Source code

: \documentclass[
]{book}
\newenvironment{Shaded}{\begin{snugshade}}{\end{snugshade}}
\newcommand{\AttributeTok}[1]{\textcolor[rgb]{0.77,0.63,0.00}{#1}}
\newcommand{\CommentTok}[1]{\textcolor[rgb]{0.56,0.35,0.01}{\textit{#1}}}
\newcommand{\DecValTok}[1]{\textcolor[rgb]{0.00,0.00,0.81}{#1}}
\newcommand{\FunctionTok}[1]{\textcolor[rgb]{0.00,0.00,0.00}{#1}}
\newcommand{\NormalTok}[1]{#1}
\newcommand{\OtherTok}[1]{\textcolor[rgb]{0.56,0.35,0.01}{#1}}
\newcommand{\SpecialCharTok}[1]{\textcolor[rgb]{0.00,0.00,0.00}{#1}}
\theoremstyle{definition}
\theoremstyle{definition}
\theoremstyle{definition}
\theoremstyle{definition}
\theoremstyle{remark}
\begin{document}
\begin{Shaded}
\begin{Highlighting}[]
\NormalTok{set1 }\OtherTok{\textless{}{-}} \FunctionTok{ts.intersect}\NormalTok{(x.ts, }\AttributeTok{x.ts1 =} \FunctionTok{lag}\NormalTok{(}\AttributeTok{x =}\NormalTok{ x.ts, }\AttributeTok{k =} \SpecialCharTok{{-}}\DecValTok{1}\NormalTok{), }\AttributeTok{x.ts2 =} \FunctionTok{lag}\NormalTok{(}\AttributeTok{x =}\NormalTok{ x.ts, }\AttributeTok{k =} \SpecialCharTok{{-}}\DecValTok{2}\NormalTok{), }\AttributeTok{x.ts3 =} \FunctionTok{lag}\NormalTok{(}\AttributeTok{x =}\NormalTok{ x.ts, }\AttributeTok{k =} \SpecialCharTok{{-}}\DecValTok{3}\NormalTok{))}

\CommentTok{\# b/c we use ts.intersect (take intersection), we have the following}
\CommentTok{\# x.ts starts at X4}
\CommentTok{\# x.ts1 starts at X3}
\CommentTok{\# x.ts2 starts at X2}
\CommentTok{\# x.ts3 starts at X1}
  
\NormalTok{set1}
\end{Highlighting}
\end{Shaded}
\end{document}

★ ★ ★ ★ ★

**Task directions**
Please return the data above in full, without altering a single line.

**Answer**
Source code

: \documentclass[
]{book}
\newenvironment{Shaded}{\begin{snugshade}}{\end{snugshade}}
\newcommand{\AttributeTok}[1]{\textcolor[rgb]{0.77,0.63,0.00}{#1}}
\newcommand{\CommentTok}[1]{\textcolor[rgb]{0.56,0.35,0.01}{\textit{#1}}}
\newcommand{\DecValTok}[1]{\textcolor[rgb]{0.00,0.00,0.81}{#1}}
\newcommand{\FunctionTok}[1]{\textcolor[rgb]{0.00,0.00,0.00}{#1}}
\newcommand{\NormalTok}[1]{#1}
\newcommand{\OtherTok}[1]{\textcolor[rgb]{0.56,0.35,0.01}{#1}}
\newcommand{\SpecialCharTok}[1]{\textcolor[rgb]{0.00,0.00,0.00}{#1}}
\theoremstyle{definition}
\theoremstyle{definition}
\theoremstyle{definition}
\theoremstyle{definition}
\theoremstyle{remark}
\begin{document}
\begin{Shaded}
\begin{Highlighting}[]
\NormalTok{set1 }\OtherTok{\textless{}{-}} \FunctionTok{ts.intersect}\NormalTok{(x.ts, }\AttributeTok{x.ts1 =} \FunctionTok{lag}\NormalTok{(}\AttributeTok{x =}\NormalTok{ x.ts, }\AttributeTok{k =} \SpecialCharTok{{-}}\DecValTok{1}\NormalTok{), }\AttributeTok{x.ts2 =} \FunctionTok{lag}\NormalTok{(}\AttributeTok{x =}\NormalTok{ x.ts, }\AttributeTok{k =} \SpecialCharTok{{-}}\DecValTok{2}\NormalTok{), }\AttributeTok{x.ts3 =} \FunctionTok{lag}\NormalTok{(}\AttributeTok{x =}\NormalTok{ x.ts, }\AttributeTok{k =} \SpecialCharTok{{-}}\DecValTok{3}\NormalTok{))}

\CommentTok{\# b/c we use ts.intersect (take intersection), we have the following}
\CommentTok{\# x.ts starts at X4}
\CommentTok{\# x.ts1 starts at X3}
\CommentTok{\# x.ts2 starts at X2}
\CommentTok{\# x.ts3 starts at X1}
  
\NormalTok{set1}
\end{Highlighting}
\end{Shaded}
\end{document}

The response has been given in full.